- Florence Jean-Jacobs
Principal Economist
Consumers Keep Spending Despite Higher Gas Prices
Highlights
- Retail sales increased by 0.5% m/m in April, one tick below Statistics Canada’s earlier flash estimate and the survey of economic forecasters (0.6%).
- Excluding price growth, retail sales volumes were flat in April (graph).
- Nominal sales were driven upward by gasoline stations and fuel vendors (+5.1%) and motor vehicle and parts dealers (+1.7%). See table for details.
- Nominal sales at gas stations were primarily boosted by prices, but volumes also rose in the month. Because retail trade data exclude sales tax, the temporary suspension of the federal fuel excise tax, starting April 20, didn’t introduce price effects. Although it is possible that its removal influenced volume purchases and freed up some room in household budgets for other purchases.

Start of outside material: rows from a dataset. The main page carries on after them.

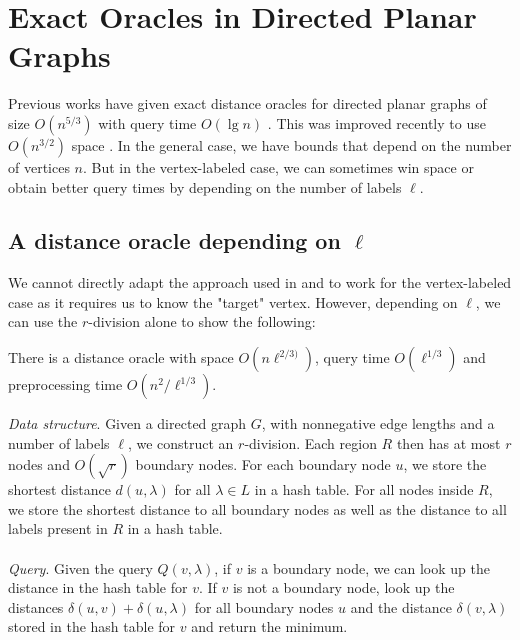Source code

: \section{Exact Oracles in Directed Planar Graphs}\label{exactPlanar}

Previous works have given exact distance oracles for directed planar graphs of size
$O(n^{5/3})$ with query time $O(\lg n)$ \cite{cohen2017fast}. This was improved recently
to use $O(n^{3/2})$ space \cite{gawrychowski2017better}. In the general case, we have
bounds that depend on the number of vertices $n$. But in the vertex-labeled case, we can
sometimes win space or obtain better query times by depending on the number of labels $\ell$.

\subsection{A distance oracle depending on $\ell$}
We cannot directly adapt the approach used in \cite{cohen2017fast} and \cite{gawrychowski2017better} to work
for the vertex-labeled case as it requires us to know the "target" vertex. However,
depending on $\ell$, we can use the $r$-division alone to show the following:
\begin{thm}\label{thm1}
  There is a distance oracle with space $O(n\ell^{2/3)})$, query time $O(\ell^{1/3})$ and
  preprocessing time $O(n^2/\ell^{1/3})$.
\end{thm}
\textit{Data structure}. Given a directed graph $G$, with nonnegative edge lengths and a number of labels $\ell$, we
construct an $r$-division. Each region $R$ then has at most $r$ nodes and $O(\sqrt{r})$
boundary nodes. For each boundary node $u$, we store the shortest distance $d(u,\lambda)$
for all $\lambda \in L$ in a hash table. For all nodes inside $R$, we store the shortest
distance to all
boundary nodes as well as the distance to all labels present in $R$ in a hash table. \\
\\
\textit{Query}. Given the query $Q(v, \lambda)$, if $v$ is a boundary node, we can look
up the distance in the hash table for $v$. If $v$ is not a boundary node, look up the
distances $\delta(u,v)+\delta(u,\lambda)$ for all boundary nodes $u$ and the distance
$\delta(v,\lambda)$ stored in the hash table for $v$ and return the minimum.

- Core retail sales—which exclude autos and gas—posted a second consecutive monthly decline (-0.7%). Gains at gardening and building material retailers were more than offset by lower receipts at food and beverage, general merchandise, and sporting goods and miscellaneous retailers.

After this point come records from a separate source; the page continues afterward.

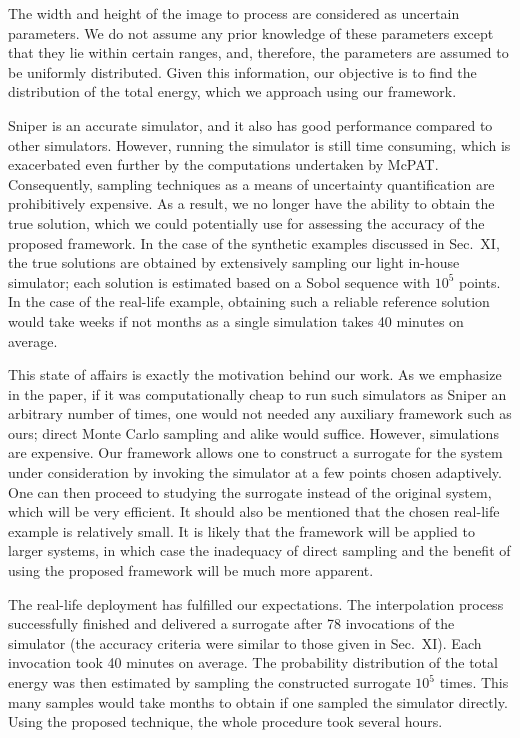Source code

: \begin{authors}
The width and height of the image to process are considered as uncertain
parameters. We do not assume any prior knowledge of these parameters except that
they lie within certain ranges, and, therefore, the parameters are assumed to be
uniformly distributed. Given this information, our objective is to find the
distribution of the total energy, which we approach using our framework.

Sniper is an accurate simulator, and it also has good performance compared to
other simulators. However, running the simulator is still time consuming, which
is exacerbated even further by the computations undertaken by McPAT.
Consequently, sampling techniques as a means of uncertainty quantification are
prohibitively expensive. As a result, we no longer have the ability to obtain
the true solution, which we could potentially use for assessing the accuracy of
the proposed framework. In the case of the synthetic examples discussed in
Sec.~XI, the true solutions are obtained by extensively sampling our light
in-house simulator; each solution is estimated based on a Sobol sequence with
$10^5$ points. In the case of the real-life example, obtaining such a reliable
reference solution would take weeks if not months as a single simulation takes
40 minutes on average.

This state of affairs is exactly the motivation behind our work. As we emphasize
in the paper, if it was computationally cheap to run such simulators as Sniper
an arbitrary number of times, one would not needed any auxiliary framework such
as ours; direct Monte Carlo sampling and alike would suffice. However,
simulations are expensive. Our framework allows one to construct a surrogate for
the system under consideration by invoking the simulator at a few points chosen
adaptively. One can then proceed to studying the surrogate instead of the
original system, which will be very efficient. It should also be mentioned that
the chosen real-life example is relatively small. It is likely that the
framework will be applied to larger systems, in which case the inadequacy of
direct sampling and the benefit of using the proposed framework will be much
more apparent.

The real-life deployment has fulfilled our expectations. The interpolation
process successfully finished and delivered a surrogate after 78 invocations of
the simulator (the accuracy criteria were similar to those given in Sec.~XI).
Each invocation took 40 minutes on average. The probability distribution of the
total energy was then estimated by sampling the constructed surrogate $10^5$
times. This many samples would take months to obtain if one sampled the
simulator directly. Using the proposed technique, the whole procedure took
several hours.


\end{authors}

- April retail sales were up in Alberta, Quebec and Ontario, yet declined in the Toronto CMA.
- Statistics Canada’s advance indicator points to a solid 1.0% increase in May. However, it’s too early to tell if this is mostly driven by higher prices.
Implications
Canadian consumers continue to demonstrate resilience, despite the multiple headwinds facing the economy. The first quarter proved positive, with real retail sales growing 5.0% q/q annualized. And after falling 0.6% m/m in March, retail volumes remained steady to begin Q2. The advance indicator for May is also encouraging. Were CPI goods prices to have advanced at a similar pace than in April (0.7%, seasonally adjusted), it would suggest a return to positive retail volume growth in May. Another positive sign for May is the sizeable job creation in the Canadian economy that month.
The April momentum in auto sales came as a welcome surprise, since dealerships had been reporting depressed volume sales so far this year compared to 2025. In May, the first 2,910 Chinese EVs entered Canada under the new trade agreement, although most will only be reflected in sales figures in June, according to DesRosiers Automotive Consultants.

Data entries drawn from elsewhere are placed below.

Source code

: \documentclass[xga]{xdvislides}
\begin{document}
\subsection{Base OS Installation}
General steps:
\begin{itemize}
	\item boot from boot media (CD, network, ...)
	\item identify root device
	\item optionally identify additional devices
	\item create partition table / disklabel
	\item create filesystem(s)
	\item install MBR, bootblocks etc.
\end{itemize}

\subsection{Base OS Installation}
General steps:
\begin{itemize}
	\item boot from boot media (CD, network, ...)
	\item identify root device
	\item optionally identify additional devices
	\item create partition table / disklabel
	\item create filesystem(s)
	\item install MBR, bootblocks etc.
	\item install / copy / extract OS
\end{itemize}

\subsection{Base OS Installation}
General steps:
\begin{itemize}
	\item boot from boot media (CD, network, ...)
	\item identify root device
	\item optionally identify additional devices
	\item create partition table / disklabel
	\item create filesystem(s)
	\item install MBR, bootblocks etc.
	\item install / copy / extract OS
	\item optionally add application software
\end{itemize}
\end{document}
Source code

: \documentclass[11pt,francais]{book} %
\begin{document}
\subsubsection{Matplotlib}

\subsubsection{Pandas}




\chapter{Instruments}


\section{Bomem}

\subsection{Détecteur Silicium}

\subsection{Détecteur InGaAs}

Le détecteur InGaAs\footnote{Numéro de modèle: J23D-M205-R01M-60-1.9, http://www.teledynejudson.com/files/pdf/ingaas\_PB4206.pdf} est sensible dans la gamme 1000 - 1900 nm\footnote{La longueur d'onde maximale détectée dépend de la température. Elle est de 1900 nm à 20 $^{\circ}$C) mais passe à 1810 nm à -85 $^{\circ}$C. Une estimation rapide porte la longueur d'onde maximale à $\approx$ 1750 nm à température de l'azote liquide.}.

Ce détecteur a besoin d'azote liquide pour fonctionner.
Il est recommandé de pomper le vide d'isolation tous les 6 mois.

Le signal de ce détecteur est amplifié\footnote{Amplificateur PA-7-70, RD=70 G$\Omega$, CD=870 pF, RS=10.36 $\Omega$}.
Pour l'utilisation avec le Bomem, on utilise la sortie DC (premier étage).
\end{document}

Slower population growth remains a headwind. So is the uncertain trade outlook. And despite a possible resolution to the conflict in Iran, gasoline prices will likely remain elevated this year, reducing consumer purchasing power.
But other factors should help cushion the negative impact on disposable incomes in the coming months, including fiscal transfers to households eligible for the Canada Groceries and Essentials Benefit. Domestic tourism and retail activity surrounding major sporting events could also provide a boost.
In all, we expect household consumption to continue to contribute positively to GDP growth in Q2 and Q3, as it did in the past two quarters. After today’s release, we are tracking real GDP growth of around 1.5% annualized in Q2 2026, as per our latest Economic and Financial Outlook.